American rapper Eminem has released 57 singles as a lead artist and nine promotional singles. He has also featured in 22 singles as a guest artist, while entering the charts with over 100 additional songs.

Eminem's debut single, "Just Don't Give a Fuck", was released in 1998 and was included in Slim Shady EP, as well as in his second studio album, The Slim Shady LP, which featured a re-worked version of the song. Eminem's first song to enter the Billboard Hot 100 was "My Name Is", which was released in 1999 and became the most successful single from The Slim Shady LP. It and "Guilty Conscience" both reached the top 5 in the UK.

The lead single from Eminem's third studio album, The Marshall Mathers LP, was the song "The Real Slim Shady", which became his first entry in the top ten of the Billboard Hot 100. The third single from the album, "Stan", featured vocals from British singer Dido, sampled from her song "Thank You". "Stan" was the album's most successful single outside of the States, while it failed to reach the top 50 in Eminem's home country.

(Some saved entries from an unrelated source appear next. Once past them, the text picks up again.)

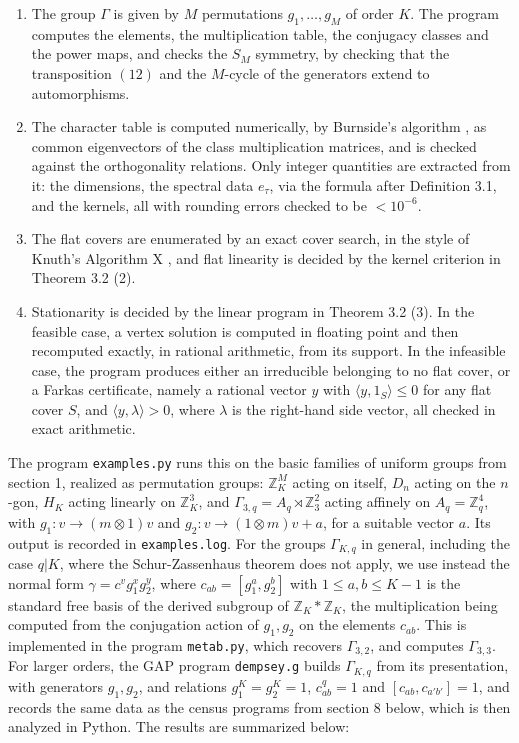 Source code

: \documentclass[12pt]{amsart}
\theoremstyle{definition}
\begin{document}
\begin{enumerate}
\item The group $\Gamma$ is given by $M$ permutations $g_1,\ldots,g_M$ of order $K$. The program computes the elements, the multiplication table, the conjugacy classes and the power maps, and checks the $S_M$ symmetry, by checking that the transposition $(12)$ and the $M$-cycle of the generators extend to automorphisms.

\item The character table is computed numerically, by Burnside's algorithm \cite{bur,dix}, as common eigenvectors of the class multiplication matrices, and is checked against the orthogonality relations. Only integer quantities are extracted from it: the dimensions, the spectral data $e_\tau$, via the formula after Definition 3.1, and the kernels, all with rounding errors checked to be $<10^{-6}$.

\item The flat covers are enumerated by an exact cover search, in the style of Knuth's Algorithm X \cite{knu}, and flat linearity is decided by the kernel criterion in Theorem 3.2 (2).

\item Stationarity is decided by the linear program in Theorem 3.2 (3). In the feasible case, a vertex solution is computed in floating point and then recomputed exactly, in rational arithmetic, from its support. In the infeasible case, the program produces either an irreducible belonging to no flat cover, or a Farkas certificate, namely a rational vector $y$ with $\langle y,1_S\rangle\leq0$ for any flat cover $S$, and $\langle y,\lambda\rangle>0$, where $\lambda$ is the right-hand side vector, all checked in exact arithmetic.
\end{enumerate}

The program {\tt examples.py} runs this on the basic families of uniform groups from section 1, realized as permutation groups: $\mathbb Z_K^M$ acting on itself, $D_n$ acting on the $n$-gon, $H_K$ acting linearly on $\mathbb Z_K^3$, and $\Gamma_{3,q}=A_q\rtimes\mathbb Z_3^2$ acting affinely on $A_q=\mathbb Z_q^4$, with $g_1:v\to(m\otimes1)v$ and $g_2:v\to(1\otimes m)v+a$, for a suitable vector $a$. Its output is recorded in {\tt examples.log}. For the groups $\Gamma_{K,q}$ in general, including the case $q|K$, where the Schur-Zassenhaus theorem does not apply, we use instead the normal form $\gamma=c^vg_1^xg_2^y$, where $c_{ab}=[g_1^a,g_2^b]$ with $1\leq a,b\leq K-1$ is the standard free basis of the derived subgroup of $\mathbb Z_K*\mathbb Z_K$, the multiplication being computed from the conjugation action of $g_1,g_2$ on the elements $c_{ab}$. This is implemented in the program {\tt metab.py}, which recovers $\Gamma_{3,2}$, and computes $\Gamma_{3,3}$. For larger orders, the GAP program {\tt dempsey.g} builds $\Gamma_{K,q}$ from its presentation, with generators $g_1,g_2$, and relations $g_1^K=g_2^K=1$, $c_{ab}^q=1$ and $[c_{ab},c_{a'b'}]=1$, and records the same data as the census programs from section 8 below, which is then analyzed in Python. The results are summarized below:
\end{document}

In 2002, Eminem released the singles "Without Me" and "Cleanin' Out My Closet" from his album The Eminem Show, as well as the single "Lose Yourself" from the 8 Mile soundtrack, which became his first number one song on the Hot 100 and remained on the top for 12 weeks. The song also reached the top of various national charts worldwide.

In 2009, the song "Crack a Bottle", a collaboration with label-mates Dr. Dre and 50 Cent, became Eminem's second number one on the Hot 100 and broke the record for opening week download sales in the US, with 418,000 copies sold in the first week.

Recoverys singles "Not Afraid" and "Love the Way You Lie" featuring Rihanna, both released in 2010, became Eminem's third and fourth number one songs on the Hot 100; the latter also reached the top of various national charts worldwide. In June 2014, his song "Not Afraid" was diamond certified by the RIAA, thus making Eminem the first artist with two digital diamond awards by RIAA.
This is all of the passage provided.